Canon EF 17-40mm f/4L USM

35mm Zoom f/4 Discontinued landscape · architecture · ultrawide-zoom · weather-sealed · budget-L · filter-friendly

Stand at the base of a cathedral, or on a ridge at the blue hour with the tripod legs already cold, and this is the lens that earns its keep. Seventeen millimeters on full frame swallows the whole interior nave or the entire valley, and once you stop down to f/8 or f/11 the corners snap into edge-to-edge detail, which is the whole ballgame for landscape and architecture work. That is the situation the 17-40 owns. Hand someone a fast normal prime in that cathedral and they back into a wall and still cannot fit the ceiling.
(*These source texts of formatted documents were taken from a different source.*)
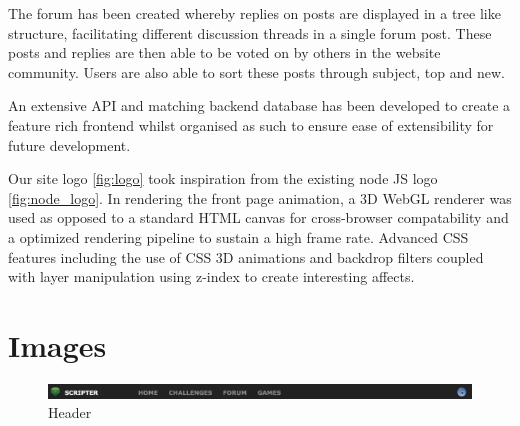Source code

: \documentclass[a4paper]{article}
\begin{document}
The forum has been created whereby replies on posts are displayed in a tree like
structure, facilitating different discussion threads in a single forum post.
These posts and replies are then able to be voted on by others in the website
community. Users are also able to sort these posts through subject, top and new.

An extensive API and matching backend database has been developed to create a
feature rich frontend whilst organised as such to ensure ease of extensibility
for future development.

Our site logo \ref{fig:logo} took inspiration from the existing node JS logo \ref{fig:node_logo}.
In rendering the front page animation, a 3D WebGL renderer was used as opposed to a standard HTML canvas for cross-browser compatability and a optimized rendering pipeline to sustain a high frame rate.
Advanced CSS features including the use of CSS 3D animations and backdrop filters coupled with layer manipulation using z-index to create interesting affects.


\appendix

\section{Images}

\begin{figure}[h!]
  \centering
  \includegraphics[width=1\linewidth]{images/header.png}
  \caption{Header}
  \label{fig:header}
\end{figure}

\begin{figure}[h!]
  \centering

\end{figure}
\end{document}
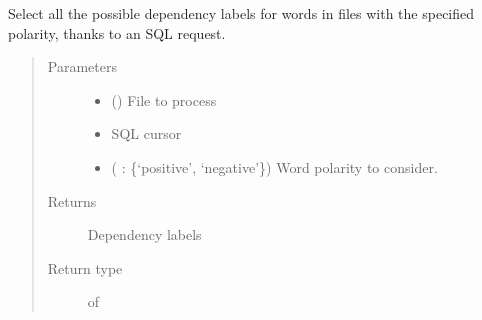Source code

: \documentclass[letterpaper,10pt,english]{sphinxmanual}
\begin{document}

\begin{fulllineitems}
\label{\detokenize{analysis:loacore.analysis.frequencies.get_polarity_label_set}}
Select all the possible dependency labels for words in files with the specified polarity, thanks to an SQL request.
\begin{quote}\begin{description}
\item[{Parameters}] \leavevmode\begin{itemize}
\item {} 
 ({\hyperref[\detokenize{classes:loacore.classes.classes.File}]{}}) \textendash{} File to process

\item {} 
 \textendash{} SQL cursor

\item {} 
 ( : \{‘positive’, ‘negative’\}) \textendash{} Word polarity to consider.

\end{itemize}

\item[{Returns}] \leavevmode
Dependency labels

\item[{Return type}] \leavevmode
{} of 

\end{description}\end{quote}

\end{fulllineitems}

\end{document}
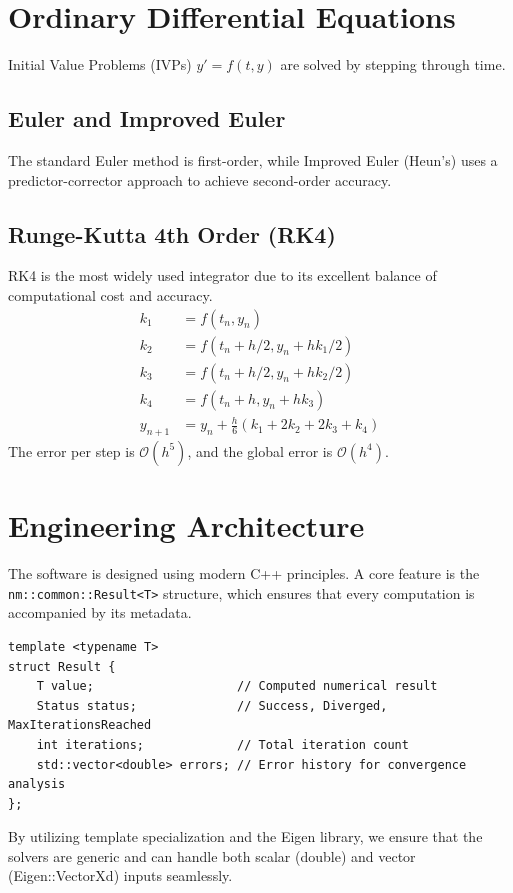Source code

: \documentclass[11pt,a4paper]{article}
\begin{document}
\section{Ordinary Differential Equations}
Initial Value Problems (IVPs) $y' = f(t, y)$ are solved by stepping through time.

\subsection{Euler and Improved Euler}
The standard Euler method is first-order, while Improved Euler (Heun's) uses a predictor-corrector approach to achieve second-order accuracy.

\subsection{Runge-Kutta 4th Order (RK4)}
RK4 is the most widely used integrator due to its excellent balance of computational cost and accuracy.
\begin{align}
    k_1 &= f(t_n, y_n) \\
    k_2 &= f(t_n + h/2, y_n + h k_1/2) \\
    k_3 &= f(t_n + h/2, y_n + h k_2/2) \\
    k_4 &= f(t_n + h, y_n + h k_3) \\
    y_{n+1} &= y_n + \frac{h}{6}(k_1 + 2k_2 + 2k_3 + k_4)
\end{align}
The error per step is $\mathcal{O}(h^5)$, and the global error is $\mathcal{O}(h^4)$.

\section{Engineering Architecture}
The software is designed using modern C++ principles. A core feature is the \texttt{nm::common::Result<T>} structure, which ensures that every computation is accompanied by its metadata.

\begin{lstlisting}[caption=Definition of the Result structure]
template <typename T>
struct Result {
    T value;                    // Computed numerical result
    Status status;              // Success, Diverged, MaxIterationsReached
    int iterations;             // Total iteration count
    std::vector<double> errors; // Error history for convergence analysis
};
\end{lstlisting}

By utilizing template specialization and the Eigen library, we ensure that the solvers are generic and can handle both scalar (double) and vector (Eigen::VectorXd) inputs seamlessly.
\end{document}
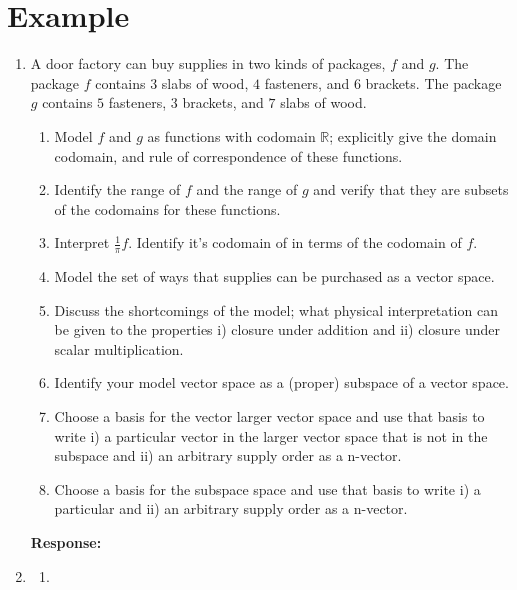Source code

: \documentclass[12pt]{article}
\begin{document}
\section*{Example}
\begin{enumerate}
\item[] 
\quad A door factory can buy supplies in two kinds of packages, $f$ and $g$. 
The package $f$ contains $3$ slabs of wood, $4$ fasteners, and $6$ brackets. 
The package $g$ contains $5$ fasteners, $3$ brackets, and $7$ slabs of wood. 

\begin{enumerate}
\item Model $f$ and $g$ as functions with codomain $\mathbb{R}$;
explicitly give the domain codomain, and rule of correspondence of these functions. 

\item Identify the range of $f$ and the range of $g$ and verify that they are subsets of the codomains for these functions. 

\item Interpret $\frac1\pi f $. Identify it's codomain of in terms of the codomain of $f$. 


\item 
Model the set of ways that supplies can be purchased as a vector space. 

\item Discuss the shortcomings of the model; what physical interpretation can be given to the properties i) closure under addition and ii) closure under scalar multiplication.

\item Identify your model vector space as a (proper) subspace of a vector space.

\item
Choose a basis for the vector larger vector space and use that basis to write i) a particular vector in the larger vector space that is not in the subspace and
ii) an arbitrary supply order as a n-vector.
\item
Choose a  basis for the subspace space and use that basis to write i) a particular and ii) an arbitrary supply order as a n-vector.
\end{enumerate}

{\bfseries Response:} 
\item[]
\begin{enumerate}

\item 


\end{enumerate}
\end{enumerate}
\end{document}
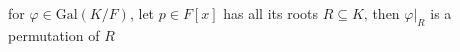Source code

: \documentclass[preview]{standalone}
\begin{document}
\begin{center}
for $\varphi \in \text{Gal}(K/F)$, let $p \in F[x]$ has all its roots $R \subseteq K$, then $\varphi|_R$ is a permutation of $R$
\end{center}
\end{document}

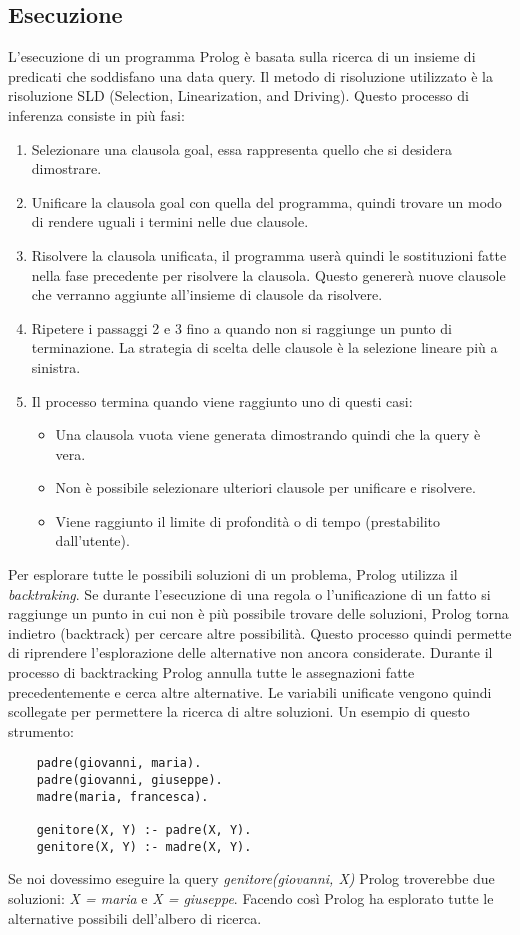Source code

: \subsection{Esecuzione}
\label{subsec:esecuzione}
L'esecuzione di un programma Prolog è basata sulla ricerca di un insieme di predicati che soddisfano una data query. Il metodo di risoluzione utilizzato è la risoluzione SLD (Selection, Linearization, and Driving).
Questo processo di inferenza consiste in più fasi:
\begin{enumerate}
    \item Selezionare una clausola goal, essa rappresenta quello che si desidera dimostrare.
    \item Unificare la clausola goal con quella del programma, quindi trovare un modo di rendere uguali i termini nelle due clausole.
    \item Risolvere la clausola unificata, il programma userà quindi le sostituzioni fatte nella fase precedente per risolvere la clausola. Questo genererà nuove clausole che verranno aggiunte all'insieme di clausole da risolvere.
    \item Ripetere i passaggi 2 e 3 fino a quando non si raggiunge un punto di terminazione. La strategia di scelta delle clausole  è la selezione lineare più a sinistra.
    \item Il processo termina quando viene raggiunto uno di questi casi:
    \begin{itemize}
        \item Una clausola vuota viene generata dimostrando quindi che la query è vera.
        \item Non è possibile selezionare ulteriori clausole per unificare e risolvere.
        \item Viene raggiunto il limite di profondità o di tempo (prestabilito dall'utente).
    \end{itemize}
\end{enumerate}
Per esplorare tutte le possibili soluzioni di un problema, Prolog utilizza il \textit{backtraking}. Se durante l'esecuzione di una 
regola o l'unificazione di un fatto si raggiunge un punto in cui non è più possibile trovare delle soluzioni, Prolog torna indietro (backtrack)
per cercare altre possibilità. Questo processo quindi permette di riprendere l'esplorazione delle alternative non ancora considerate.
Durante il processo di backtracking Prolog annulla tutte le assegnazioni fatte precedentemente e cerca altre alternative. Le variabili unificate vengono quindi scollegate
per permettere la ricerca di altre soluzioni. Un esempio di questo strumento:
\begin{verbatim}
    padre(giovanni, maria).
    padre(giovanni, giuseppe).
    madre(maria, francesca).

    genitore(X, Y) :- padre(X, Y).
    genitore(X, Y) :- madre(X, Y).
\end{verbatim}
Se noi dovessimo eseguire la query \textit{genitore(giovanni, X)} Prolog troverebbe due soluzioni: \textit{X = maria} e \textit{X = giuseppe}. 
Facendo così Prolog ha esplorato tutte le alternative possibili dell'albero di ricerca.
Canon shipped it in 2003 as the cheap ticket into the L lineup, and for two decades it stayed the default wide zoom in working bags precisely because it was honest about its job. Wide open at f/4 the extreme corners go soft and you can see some light falloff on full frame, worst at 17mm. Nobody who bought this lens cared, because nobody uses an ultrawide at f/4 for a living. Close it to f/8 and the frame evens out; by f/11 it is genuinely excellent across the field. There is barrel distortion at the wide end and a touch of pincushion near 40, both predictable, both correctable. Flare control is decent for a zoom of its era thanks to the coatings, though a bright sun in the frame will throw the occasional ghost.

The optics are a retrofocus wide design, which is just physics for any wide angle that has to clear an SLR mirror box. The 77mm front thread is the tell that Canon meant it for serious filter use, and that is where most of these lenses actually live: behind a polarizer or a stack of graduated and solid ND filters. If you are pulling a long daylight exposure with a six or ten stop ND screwed onto that 77mm thread, meter the scene first, then dial the filter's stop value into Zone Light Meter and let it hand you the corrected shutter time rather than counting stops in your head on a windy cliff.
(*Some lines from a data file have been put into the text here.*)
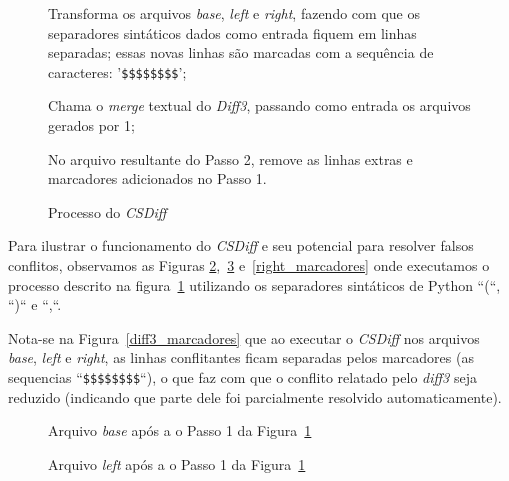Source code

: \begin{figure}[ht]
	\begin{center}
		\begin{compactenum}[(1)]
            \item Transforma os arquivos \emph{base}, \emph{left} e
                \emph{right}, fazendo com que os separadores sintáticos dados
                como entrada fiquem em linhas separadas; essas novas linhas são
                marcadas com a sequência de caracteres: '\verb|$$$$$$$$|';
            \item Chama o \emph{merge} textual do \emph{Diff3}, passando como
                entrada os arquivos gerados por 1;
            \item No arquivo resultante do Passo 2, remove as linhas extras e
                marcadores adicionados no Passo 1.
		\end{compactenum}
	\end{center}
	\caption{Processo do \emph{CSDiff}}\label{csdiff_process}
\end{figure}


Para ilustrar o funcionamento do \emph{CSDiff} e seu potencial para resolver
falsos conflitos, observamos as Figuras
\ref{base_marcadores},~\ref{left_marcadores} e~\ref{right_marcadores} onde
executamos o processo descrito na figura~\ref{csdiff_process} utilizando os
separadores sintáticos de Python ``(``, ``)``  e ``,``.

Nota-se na Figura~\ref{diff3_marcadores} que ao executar o \emph{CSDiff} nos
arquivos \emph{base}, \emph{left} e \emph{right}, as linhas conflitantes ficam
separadas pelos marcadores (as sequencias ``\verb|$$$$$$$$|``), o que faz com que
o conflito relatado pelo \emph{diff3} seja reduzido (indicando que parte dele
foi parcialmente resolvido automaticamente).

\begin{figure}[ht]
	\begin{center}
        
        \caption{Arquivo \emph{base} após a o Passo 1 da
        Figura~\ref{csdiff_process}}\label{base_marcadores}
	\end{center}
\end{figure}

\begin{figure}[ht]
	\begin{center}
		
        \caption{Arquivo \emph{left} após a o Passo 1 da
        Figura~\ref{csdiff_process}}\label{left_marcadores}
	\end{center}
\end{figure}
Who shoots it: landscape photographers on a budget, real estate and interiors shooters, photojournalists who want a rugged weather-resistant wide that survives rain and dust, and a lot of people who bought it as their first L lens and never sold it. It cross-shops against Canon's own 16-35mm f/2.8 zooms, which are sharper wide open, a full stop faster, and a good deal more expensive. The honest case against the 17-40 is exactly that extra stop and that corner performance below f/8. If you shoot astro or run-and-gun wide work in the dark, the f/2.8 is the right tool.
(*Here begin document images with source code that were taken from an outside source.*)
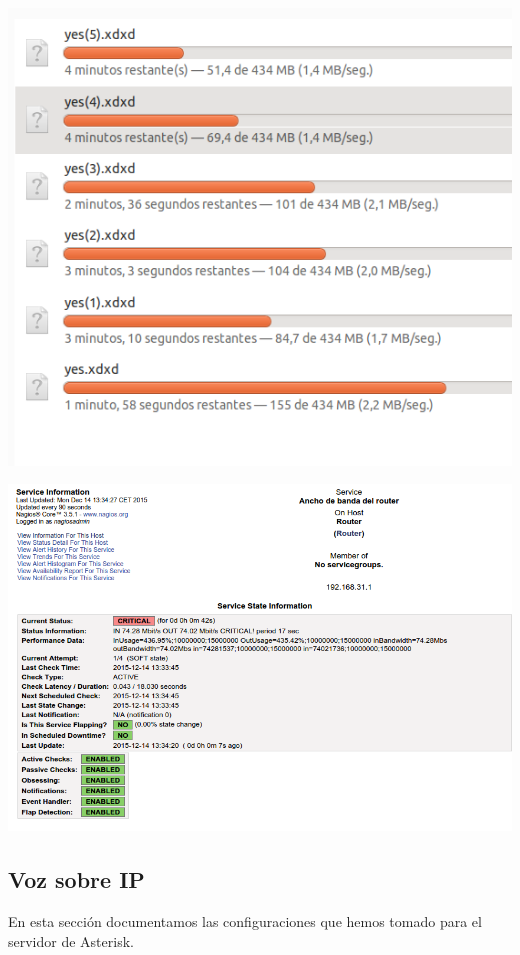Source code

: \documentclass[]{article}
\begin{document}
\begin{center}
	\includegraphics[scale=0.5]{images/snmp/nagios/descargas.png}
\end{center}
\begin{center}
	\includegraphics[scale=0.5]{images/snmp/nagios/critical bandwidth.png}
\end{center}

\subsection{Voz sobre IP}
En esta sección documentamos las configuraciones que hemos tomado para el servidor de Asterisk.
\end{document}
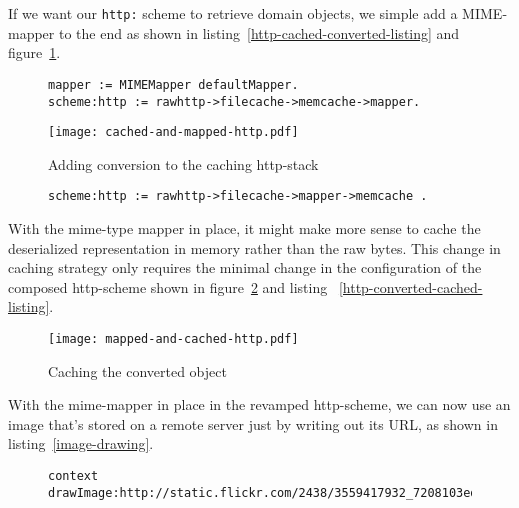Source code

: \documentclass[preprint,authoryear]{llncs}
\begin{document}
If we want our {\tt http:} scheme to retrieve domain objects, we simple add a MIME-mapper
to the end as shown in listing~\ref{http-cached-converted-listing} and figure~\ref{http-cached-converted}.


\begin{figure}[htbp]
\begin{lstlisting}[style=L,label=http-cached-converted-listing,caption=Caching and converting.]
mapper := MIMEMapper defaultMapper.
scheme:http := rawhttp->filecache->memcache->mapper.
\end{lstlisting}
\end{figure}


\begin{figure}[htbp]
\begin{center}
\texttt{[image: cached-and-mapped-http.pdf]}
\caption{Adding conversion to the caching http-stack}
\label{http-cached-converted}
\end{center}
\end{figure}


\begin{figure}[htbp]
\begin{lstlisting}[style=L,label=http-converted-cached-listing,caption=Converting and caching.]
scheme:http := rawhttp->filecache->mapper->memcache .
\end{lstlisting}
\end{figure}


With the mime-type mapper in place, it might make more sense to
cache the deserialized representation in memory rather than
the raw bytes.  This change in caching strategy only requires
the minimal change in the configuration of the composed http-scheme
shown in figure~\ref{http-converted-cached} and listing ~\ref{http-converted-cached-listing}.

\begin{figure}[htbp]
\begin{center}
\texttt{[image: mapped-and-cached-http.pdf]}
\caption{Caching the converted object}
\label{http-converted-cached}
\end{center}
\end{figure}


With the mime-mapper in place in the revamped http-scheme, we can now use 
an image that's stored on a remote server just by writing out its URL, as shown
in listing~\ref{image-drawing}.

\begin{figure}[htbp]
\begin{lstlisting}[style=L,label=image-drawing,caption=Drawing a remote image via {\tt http:}.]
context drawImage:http://static.flickr.com/2438/3559417932_7208103ed8_m.jpg
\end{lstlisting}
\end{figure}
\end{document}
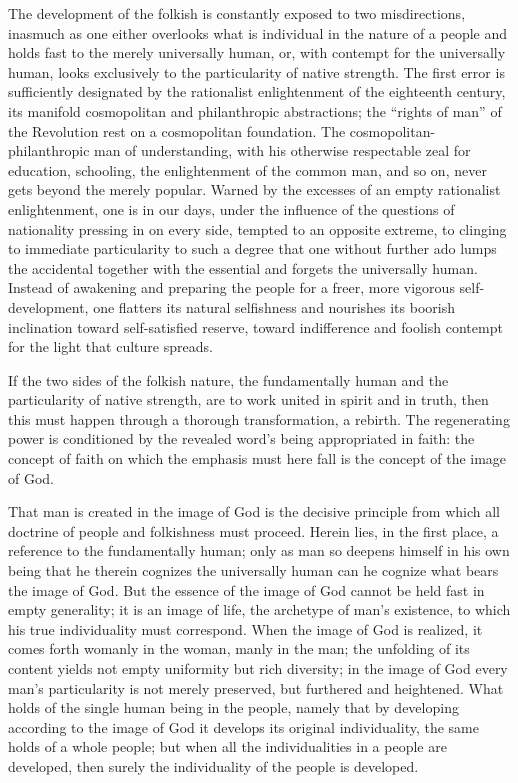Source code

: \documentclass[12pt]{book}
\newcommand{\opage}[1]{\marginnote{\footnotesize\textit{[#1]}}}
\begin{document}
The development of the folkish is constantly exposed to two
misdirections, inasmuch as one either overlooks what is individual in
the nature of a people and holds fast to the merely universally human,
or, with contempt for the universally human, looks exclusively to the
particularity of native strength. The first error is sufficiently
designated by the rationalist enlightenment of the eighteenth century,
its manifold cosmopolitan and philanthropic abstractions; the
``rights of man'' of the Revolution rest on a cosmopolitan foundation.
The cosmopolitan-philanthropic man of understanding, with his otherwise
respectable zeal for education, schooling, the enlightenment of the
common man, and so on, never gets beyond the merely popular. Warned by
the excesses of an empty rationalist enlightenment, one is in our days,
under the influence of the questions of nationality pressing in on every
side, tempted to an opposite extreme, to clinging to immediate
particularity to such a degree that one without further ado lumps the
accidental together with the essential and forgets the universally
human. Instead of awakening and preparing the people for a freer, more
vigorous self-development, one flatters its natural selfishness and
nourishes its boorish inclination toward self-satisfied reserve, toward
\opage{123}\setcounter{footnote}{0}%
indifference and foolish contempt for the light that culture spreads.

If the two sides of the folkish nature, the fundamentally human and the
particularity of native strength, are to work united in spirit and in
truth, then this must happen through a thorough transformation, a
rebirth. The regenerating power is conditioned by the revealed word's
being appropriated in faith: the concept of faith on which the emphasis
must here fall is the concept of the image of God.

That man is created in the image of God is the decisive principle from
which all doctrine of people and folkishness must proceed. Herein lies,
in the first place, a reference to the fundamentally human; only as man
so deepens himself in his own being that he therein cognizes the
universally human can he cognize what bears the image of God. But the
essence of the image of God cannot be held fast in empty generality; it
is an image of life, the archetype of man's existence, to which his true
individuality must correspond. When the image of God is realized, it
comes forth womanly in the woman, manly in the man; the unfolding of its
content yields not empty uniformity but rich diversity; in the image of
God every man's particularity is not merely preserved, but furthered and
heightened. What holds of the single human being in the people, namely
that by developing according to the image of God it develops its
original
individuality, the same holds of a whole people; but when all
the individualities in a people are developed, then surely the
individuality of the people is developed.
\end{document}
But here is why these still move secondhand at modest prices long after the era ended in 2024. Stopped down on a tripod, which is how ninety percent of wide work actually happens, it gives up almost nothing to the pricier 2.8 zooms it sits below. For the deliberate photographer working at f/8 and f/11, you are buying most of an expensive lens for a fraction of the money, and that math has barely moved in twenty years.

How the app handles this lens

  • Metering: Max aperture f/4. Meter wide open in dim light, then the app holds the reading while you stop down to your taking aperture.
  • Shutter: The shutter is in the body (focal plane), so flash sync tops out at the camera's X-sync speed. The app's exposure pairs respect whatever speed you set.
  • Filters: Takes 77mm filters. Dial an ND or polariser factor into the app and the metered exposure shifts to match.